:: Input material ::
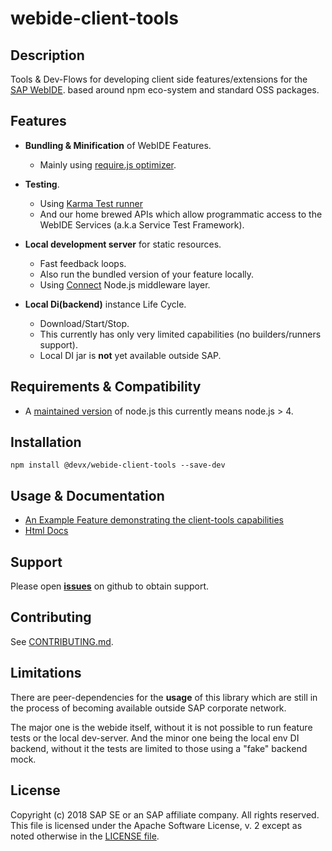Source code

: # webide-client-tools


## Description

Tools & Dev-Flows for developing client side features/extensions for the [SAP WebIDE](https://www.sap.com/germany/developer/topics/sap-webide.html).
based around npm eco-system and standard OSS packages.


## Features

- **Bundling & Minification** of WebIDE Features.
  * Mainly using [require.js optimizer](http://requirejs.org/docs/optimization.html).

- **Testing**.
  * Using [Karma Test runner](https://github.com/karma-runner/karma)
  * And our home brewed APIs which allow programmatic access to the WebIDE Services (a.k.a Service Test Framework).
  
- **Local development server** for static resources.
  * Fast feedback loops.
  * Also run the bundled version of your feature locally.
  * Using [Connect](https://github.com/senchalabs/connect) Node.js middleware layer.
  
- **Local Di(backend)** instance Life Cycle.
  * Download/Start/Stop.
  * This currently has only very limited capabilities (no builders/runners support).
  * Local DI jar is **not** yet available outside SAP. 


## Requirements & Compatibility
* A [maintained version](https://github.com/nodejs/Release) of node.js
  this currently means node.js > 4.
  
  
## Installation

```npm install @devx/webide-client-tools --save-dev```


## Usage & Documentation

* [An Example Feature demonstrating the client-tools capabilities](https://github.com/SAP/webide-client-tools/tree/master/example/template)
* [Html Docs](http://sap.github.io/webide-client-tools/web/html_docs/modules/_api_d_.html)


## Support

Please open [**issues**](https://github.com/SAP/webide-client-tools/issues) on github to obtain support.


## Contributing

See [CONTRIBUTING.md](./CONTRIBUTING.md).


## Limitations

There are peer-dependencies for the **usage** of this library which are still in the process
of becoming available outside SAP corporate network. 

The major one is the webide itself, without it is not possible to run feature tests or the local dev-server.
And the minor one being the local env DI backend, without it the tests are limited to
those using a "fake" backend mock.


## License

Copyright (c) 2018 SAP SE or an SAP affiliate company. All rights reserved.
This file is licensed under the Apache Software License, v. 2 except as noted otherwise in the [LICENSE file](./LICENSE).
:::
Wherever a line contains the string "version", copy that line from the data.

## Answer
  * Also run the bundled version of your feature locally.
* A [maintained version](https://github.com/nodejs/Release) of node.js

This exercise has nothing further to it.